With regard to the EU, the DR algorithm fails in filling one important gap and in addressing two key issues related to the measurement of aggregate EU support. Firstly, a key limitation of public opinion and political representation studies in the EU is the lack of measures of public support for EU integration in specific policy areas and over a long period of time (Zhelyazkova et al., 2019: 1718). However, the extension of the DR algorithm to the EU case has not yet addressed this important gap.

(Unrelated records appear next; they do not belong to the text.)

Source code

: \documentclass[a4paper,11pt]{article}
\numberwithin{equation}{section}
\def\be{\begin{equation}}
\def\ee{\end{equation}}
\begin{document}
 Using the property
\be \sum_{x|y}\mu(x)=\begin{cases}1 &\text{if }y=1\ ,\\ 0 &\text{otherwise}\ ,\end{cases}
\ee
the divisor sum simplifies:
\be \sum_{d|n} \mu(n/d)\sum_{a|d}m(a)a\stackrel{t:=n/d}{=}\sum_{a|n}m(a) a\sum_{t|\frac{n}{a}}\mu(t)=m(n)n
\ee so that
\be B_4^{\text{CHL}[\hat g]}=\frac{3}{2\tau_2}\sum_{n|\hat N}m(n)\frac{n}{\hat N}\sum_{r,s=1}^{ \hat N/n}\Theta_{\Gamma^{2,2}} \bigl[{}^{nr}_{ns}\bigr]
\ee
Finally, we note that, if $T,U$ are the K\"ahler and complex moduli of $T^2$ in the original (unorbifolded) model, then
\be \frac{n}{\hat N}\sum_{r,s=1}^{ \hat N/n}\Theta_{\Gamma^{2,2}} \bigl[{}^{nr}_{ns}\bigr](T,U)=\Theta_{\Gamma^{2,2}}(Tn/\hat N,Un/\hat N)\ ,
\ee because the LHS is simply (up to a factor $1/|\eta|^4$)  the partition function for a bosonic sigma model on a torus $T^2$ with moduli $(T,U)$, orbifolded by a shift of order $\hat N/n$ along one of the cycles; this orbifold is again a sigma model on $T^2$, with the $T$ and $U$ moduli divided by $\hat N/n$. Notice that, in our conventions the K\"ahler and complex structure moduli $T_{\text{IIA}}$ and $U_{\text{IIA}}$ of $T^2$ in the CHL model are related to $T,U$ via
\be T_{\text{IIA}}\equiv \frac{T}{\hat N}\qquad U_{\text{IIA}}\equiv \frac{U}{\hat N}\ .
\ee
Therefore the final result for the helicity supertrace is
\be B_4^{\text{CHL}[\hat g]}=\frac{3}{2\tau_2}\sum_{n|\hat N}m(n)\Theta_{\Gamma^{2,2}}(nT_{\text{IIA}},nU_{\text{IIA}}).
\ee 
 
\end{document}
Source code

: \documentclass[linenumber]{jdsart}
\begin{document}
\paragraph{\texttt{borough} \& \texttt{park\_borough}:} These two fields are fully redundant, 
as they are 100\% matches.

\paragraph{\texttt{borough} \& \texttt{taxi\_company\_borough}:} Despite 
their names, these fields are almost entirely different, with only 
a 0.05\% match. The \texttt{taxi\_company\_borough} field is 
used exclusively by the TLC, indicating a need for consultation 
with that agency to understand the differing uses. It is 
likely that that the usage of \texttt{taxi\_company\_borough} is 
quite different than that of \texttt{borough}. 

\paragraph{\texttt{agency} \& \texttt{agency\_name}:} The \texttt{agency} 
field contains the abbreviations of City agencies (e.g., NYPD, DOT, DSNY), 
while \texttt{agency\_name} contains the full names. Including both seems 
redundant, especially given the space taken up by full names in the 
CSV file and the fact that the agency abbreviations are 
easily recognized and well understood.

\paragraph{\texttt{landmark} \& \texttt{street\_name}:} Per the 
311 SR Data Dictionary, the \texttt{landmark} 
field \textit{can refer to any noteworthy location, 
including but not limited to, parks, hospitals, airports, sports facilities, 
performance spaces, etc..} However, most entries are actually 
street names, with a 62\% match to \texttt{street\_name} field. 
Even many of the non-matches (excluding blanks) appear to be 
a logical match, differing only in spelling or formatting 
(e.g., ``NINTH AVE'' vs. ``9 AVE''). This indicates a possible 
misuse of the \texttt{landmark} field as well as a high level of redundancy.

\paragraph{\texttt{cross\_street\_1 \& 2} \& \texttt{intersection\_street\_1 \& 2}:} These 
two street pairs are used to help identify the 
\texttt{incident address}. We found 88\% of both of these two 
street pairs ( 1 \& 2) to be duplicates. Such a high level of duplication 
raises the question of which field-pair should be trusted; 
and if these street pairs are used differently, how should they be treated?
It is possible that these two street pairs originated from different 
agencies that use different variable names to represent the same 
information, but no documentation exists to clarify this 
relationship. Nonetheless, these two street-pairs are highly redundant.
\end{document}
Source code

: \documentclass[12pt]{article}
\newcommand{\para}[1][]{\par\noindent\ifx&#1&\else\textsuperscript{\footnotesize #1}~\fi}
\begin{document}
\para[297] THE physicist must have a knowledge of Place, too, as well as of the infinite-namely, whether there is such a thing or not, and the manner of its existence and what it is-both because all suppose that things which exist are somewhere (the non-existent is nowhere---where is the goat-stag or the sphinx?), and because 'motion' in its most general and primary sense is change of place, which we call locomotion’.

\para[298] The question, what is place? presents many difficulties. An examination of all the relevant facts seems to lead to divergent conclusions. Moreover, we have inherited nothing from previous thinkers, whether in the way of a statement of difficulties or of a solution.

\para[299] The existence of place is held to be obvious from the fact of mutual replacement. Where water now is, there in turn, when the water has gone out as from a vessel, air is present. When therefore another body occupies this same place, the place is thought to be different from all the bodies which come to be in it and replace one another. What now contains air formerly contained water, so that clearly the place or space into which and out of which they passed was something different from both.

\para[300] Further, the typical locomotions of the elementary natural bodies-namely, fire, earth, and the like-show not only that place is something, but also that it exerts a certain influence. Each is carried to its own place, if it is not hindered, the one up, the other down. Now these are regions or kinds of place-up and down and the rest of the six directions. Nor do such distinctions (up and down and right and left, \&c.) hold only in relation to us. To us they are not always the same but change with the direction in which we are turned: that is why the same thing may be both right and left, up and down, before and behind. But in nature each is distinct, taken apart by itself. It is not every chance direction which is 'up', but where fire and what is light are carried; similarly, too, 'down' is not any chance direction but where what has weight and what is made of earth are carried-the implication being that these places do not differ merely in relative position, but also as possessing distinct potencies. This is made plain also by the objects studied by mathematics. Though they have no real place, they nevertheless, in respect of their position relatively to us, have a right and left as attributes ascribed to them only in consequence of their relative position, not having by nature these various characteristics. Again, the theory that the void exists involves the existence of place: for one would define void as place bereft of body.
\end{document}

Secondly, the DR algorithm offers only a suboptimal way of dealing with more ambivalent attitudes, as there is no way to explicitly model middling responses. Yet, when the share of neutral responses is relatively high, the decision to discard them leads to the loss of potentially relevant information on citizens’ attitudes and makes the estimated levels of support appear more extreme than they actually are. For instance, the Anderson and Hecht’s DR algorithm estimates for Germany illustrate the impact of this problem. The omission of intermediate responses makes the raw items more prone to marked swings (cf. De Vries, 2013), and all these features of the raw items are eventually transferred to the estimated mood.
Figure 1(a) shows that the DR estimate closely tracks the movements of the ‘membership’ question (Anderson and Hecht, 2018: 627). This indicator represents the paradigmatic case of an item that can be better handled by the proposed Bayesian IRT approach. It has a neutral answer option which, on average, represents the 26.5% of the responses. Therefore, although only 58.7% of Germans have, on average, answered that membership is ‘a good thing’, by focusing only on the ratio of positive responses over non-neutral ones, the average share of positive responses is a more extreme 85.3%.

Dyad Ratios (DR) algorithm estimates compared to the ‘membership’ question in Germany.
Given the high ‘weight’ that the DR algorithm attributes to the membership question, the estimated mood inherits many features of this indicator. Consequently, as Figure 1(b) shows, the decline in the German ‘mood’ occurs between 1991 and 1997, when the share of respondents saying that EU membership was ‘a good thing’ decreased from 71% to 36%. Still, respondents largely migrated to neutral, rather than negative, attitudes towards membership, as the proportion of ‘don’t know’ and neutral answers grew from 23% to 48% in the same period, whereas the share of negative responses only increased from 6% to 15%.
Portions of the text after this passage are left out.